David Hume, Tratado de la naturaleza humana, 1.4.2.57
[Las objeciones de los pirrónicos] nunca pueden tener otra intención sino mostrar la cómica condición de la humanidad, obligada a actuar, razonar y creer, aun cuando no sea capaz, ni por la más diligente investigación, de satisfacerse a sí misma en lo que respecta a los fundamentos de estas operaciones, o de eliminar las objeciones que pueden plantearse contra ellas.
David Hume, Investigación sobre el entendimiento humano, 12.23
Los descubrimientos escépticos son consideraciones con un peso negativo que influye en nuestro juicio sobre la probabilidad de la veracidad de nuestras facultades. Hay cuatro respectos en los que la razón es incapaz de defenderse a sí misma y a los sentidos de las objeciones producidas por estos descubrimientos:
La razón no puede descubrir ninguna irregularidad en el razonamiento que guía a estos descubrimientos sobre las operaciones de nuestras facultades cognitivas. Al contrario, todos ellos son conclusiones alcanzadas mediante razonamientos regulares en concordancia con estándares metodológicos reflexivos.

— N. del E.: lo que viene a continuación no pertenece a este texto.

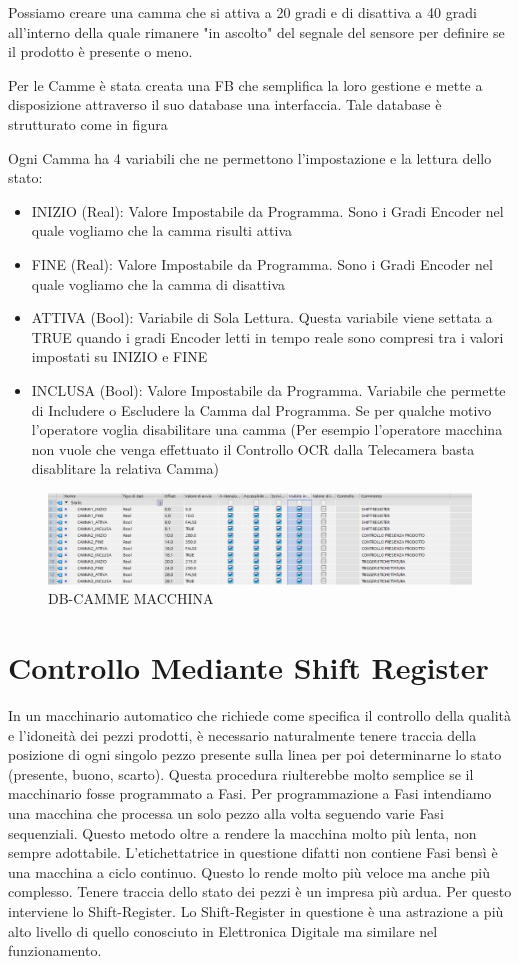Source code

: \documentclass[12pt, a4paper, oneside]{book}
\begin{document}
Possiamo creare una camma che si attiva a 20 gradi e di disattiva a 40 gradi all'interno della quale rimanere "in ascolto" del segnale del sensore per definire se il prodotto è presente o meno.

Per le Camme è stata creata una FB che semplifica la loro gestione e mette a disposizione attraverso il suo database una interfaccia. Tale database è strutturato come in figura

Ogni Camma ha 4 variabili che ne permettono l'impostazione e la lettura dello stato:
\begin{itemize}
	\item INIZIO (Real): Valore Impostabile da Programma. Sono i Gradi Encoder nel quale vogliamo che la camma risulti attiva
	\item FINE (Real): Valore Impostabile da Programma. Sono i Gradi Encoder nel quale vogliamo che la camma di disattiva
	\item ATTIVA (Bool): Variabile di Sola Lettura. Questa variabile viene settata a TRUE quando i gradi Encoder letti in tempo reale sono compresi tra i valori impostati su INIZIO e FINE
	\item INCLUSA (Bool): Valore Impostabile da Programma. Variabile che permette di Includere o Escludere la Camma dal Programma. Se per qualche motivo l'operatore voglia disabilitare una camma (Per esempio l'operatore macchina non vuole che venga effettuato il Controllo OCR dalla Telecamera basta disablitare la relativa Camma)
\end{itemize}

\begin{figure}[H]
	\centering
	\includegraphics[width=12cm]{Immagini/CAM1}
	\caption{ DB-CAMME MACCHINA}
	\label{CAMME4}
\end{figure}


\section{Controllo Mediante Shift Register}
In un macchinario automatico che richiede come specifica il controllo della qualità e l'idoneità dei pezzi prodotti, è necessario naturalmente tenere traccia della posizione di ogni singolo pezzo presente sulla linea per poi determinarne lo stato (presente, buono, scarto). Questa procedura riulterebbe molto semplice se il macchinario fosse programmato a Fasi. Per programmazione a Fasi intendiamo una macchina che processa un solo pezzo alla volta seguendo varie Fasi sequenziali. Questo metodo oltre a rendere la macchina molto più lenta, non sempre adottabile. L'etichettatrice in questione difatti non contiene Fasi bensì è una macchina a ciclo continuo. Questo lo rende molto più veloce ma anche più complesso. Tenere traccia dello stato dei pezzi è un impresa più ardua. Per questo interviene lo Shift-Register.
Lo Shift-Register in questione è una astrazione a più alto livello di quello conosciuto in Elettronica Digitale ma similare nel funzionamento.
\end{document}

La razón, por sí sola, no puede destruir completamente la capacidad de ninguno de estos descubrimientos para funcionar como consideraciones contra la probabilidad de que nuestra razón y sentidos sean veraces. Si nos concentramos en estos descubrimientos, nuestra duda inevitablemente se incrementa. E incluso cuando no pensamos en ellos, tales descubrimientos dejan tras de sí una disminución de nuestro grado de creencia.
La razón no puede proporcionar contraargumentos para la veracidad de la razón y los sentidos que no presupongan ya su veracidad (recordemos la circularidad de todo intento de establecer racionalmente el Principio de Uniformidad).

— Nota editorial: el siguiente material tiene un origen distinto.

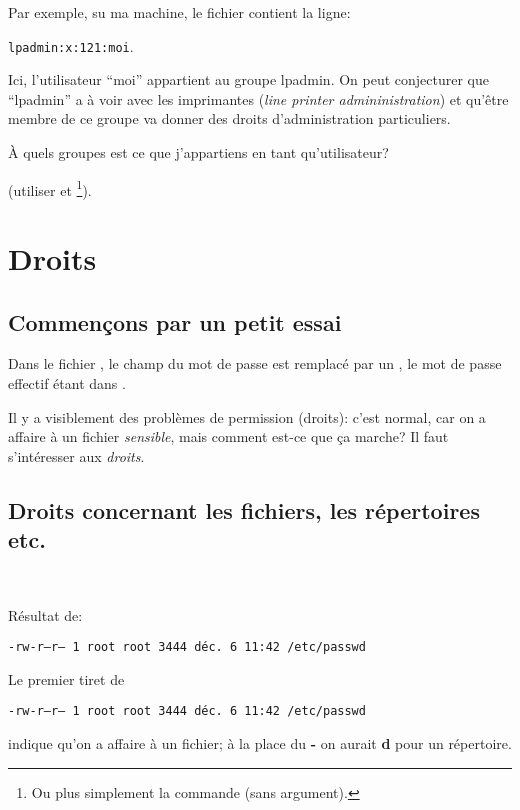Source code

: Par exemple, su ma machine, le fichier  contient la ligne:

\texttt{lpadmin:x:121:moi}.

Ici, l'utilisateur ``moi''
appartient au groupe lpadmin. On peut conjecturer que ``lpadmin'' a à
voir avec les imprimantes (\textsl{line printer admininistration}) et
qu'être membre de ce groupe va donner des 
droits d'administration particuliers.



\exo{}
\`A quels groupes est ce que j'appartiens en tant qu'utilisateur?

(utiliser  et \footnote{Ou plus simplement
  la commande  (sans argument).}).
\section{Droits}
\subsection{Commençons par un petit essai}
Dans le fichier , le champ du mot de passe est
remplacé par un , le mot de passe effectif étant dans
.

\smallskip

Il y a visiblement des problèmes de permission (droits): c'est normal,
car on a affaire à un fichier \textsl{sensible},
mais comment est-ce que ça marche? Il faut s'intéresser aux \emph{droits}.
\subsection{Droits concernant les fichiers, les répertoires etc.}~


Résultat de:


\begin{center}
\large\texttt{-rw-r---r--- 1 root root 3444 déc. 6 11:42 /etc/passwd}
\end{center}

Le premier tiret de


\begin{center}
\texttt{-rw-r---r--- 1 root root 3444
  déc. 6 11:42 /etc/passwd}
\end{center}

indique qu'on a affaire à un fichier;
  à la place du \textbf{-} on aurait \textbf{d} pour un
  répertoire.


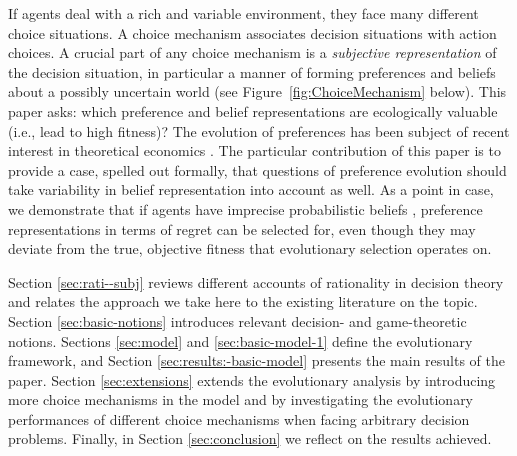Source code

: \documentclass[fleqn,reqno,11pt]{article}
\begin{document}
If agents deal with a rich and variable environment, they face many different choice
situations. A choice mechanism associates decision situations with action choices. A crucial
part of any choice mechanism is a \emph{subjective representation} of the decision situation,
in particular a manner of forming preferences and beliefs about a possibly uncertain world (see
Figure~\ref{fig:ChoiceMechanism} below). This paper asks: which preference and belief
representations are ecologically valuable (i.e., lead to high fitness)? The evolution of
preferences has been subject of recent interest in theoretical economics
\citep[e.g.,][]{algweib13,DekElyYlan07,RobSam11}. The particular contribution of this paper is
to provide a case, spelled out formally, that questions of preference evolution should take
variability in belief representation into account as well. As a point in case, we demonstrate
that if agents have imprecise probabilistic beliefs \citep[e.g.][]{gardsah82,levi74,walley96},
preference representations in terms of regret can be selected for, even though they may deviate
from the true, objective fitness that evolutionary selection operates on.


Section \ref{sec:rati--subj} reviews different accounts of rationality in decision theory and
relates the approach we take here to the existing literature on the topic. Section
\ref{sec:basic-notions} introduces relevant decision- and game-theoretic notions. Sections
\ref{sec:model} and \ref{sec:basic-model-1} define the evolutionary framework, and Section
\ref{sec:results:-basic-model} presents the main results of the paper. Section
\ref{sec:extensions} extends the evolutionary analysis by introducing more choice mechanisms in
the model and by investigating the evolutionary performances of different choice mechanisms
when facing arbitrary decision problems. Finally, in Section \ref{sec:conclusion} we reflect on
the results achieved.
\end{document}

La razón debe ser suplementada por la pasión y la inclinación para rehuir el escepticismo extremo. El Principio del Derecho no es un principio enteramente racional.
Todas estas consideraciones muestran las serias incapacidades de que la razón adolece, y que son descubiertas por la razón misma. Ahora bien, estas consideraciones no hacen imposible que otras consideraciones positivas acerca del alcance de nuestras capacidades se impongan con más fuerza. La fuerza debilitadora de las consideraciones escépticas se debe determinar evaluando su impacto en nuestro sentido de la probabilidad: quizás este sentido evalúe los productos de la razón como probablemente verdaderos, a pesar de los descubrimientos escépticos.
El razonamiento probable y los sentidos son fuentes poderosas de creencias, que se nos imponen como altamente probables y no pueden ser derrotadas por las consideraciones escépticas. Aun así, las consideraciones escépticas, derivadas de la razón, tienen una fuerza debilitadora de la creencia genuina, y no dejan intacto el estatus de las creencias humanas. El resultado es lo que Hume llama escepticismo mitigado, que tiene dos componentes.
El primero es una disminución general del grado de nuestras creencias, junto con la recomendación de que abracemos esta disminución y de que asignemos una confianza disminuida en nuestra capacidad para evaluar la verdad probable de nuestras creencias. Esta disminución es saludable, pues nos recomienda cautela y nos aparta del dogmatismo.
El segundo es una pérdida de nuestras creencias sobre cuestiones elevadas y abstrusas, relativas a cuestiones que van más allá de donde alcanza el sentido común, junto con la recomendación de abstenerse de evaluar la probable verdad de afirmaciones al respecto de tales materias como la situación del universo, el origen de los mundos, los poderes secretos de la materia o los principios últimos de la realidad toda. Estas cuestiones, afirma Hume, yacen más allá de nuestras capacidades de percepción, y absteniéndonos de ellas no sólo evitamos el dogmatismo sino también la superstición.
El escepticismo que Hume prescribe es mitigado, también, porque retiene una creencia firme en la verdad probable de nuestros conceptos empíricos. Y es que sería difícil (¡aunque no imposible!) que la humanidad esté enteramente equivocada acerca de qué estados de cosas, de aquellos de los que tenemos experiencia, son verdaderos y cuáles no.
En definitiva, el escepticismo de Hume bloquea la posibilidad de una física o una metafísica a priori, independientes de la experiencia, y señala a las facultades racionales cuál es su ámbito propio de aplicación, apegado a los sentidos y constreñido por nuestras inclinaciones y necesidades naturales. La defensa de Hume de un espíritu ilustrado, laico y tolerante estará inextricablemente vinculada a la recomendación de este saludable escepticismo.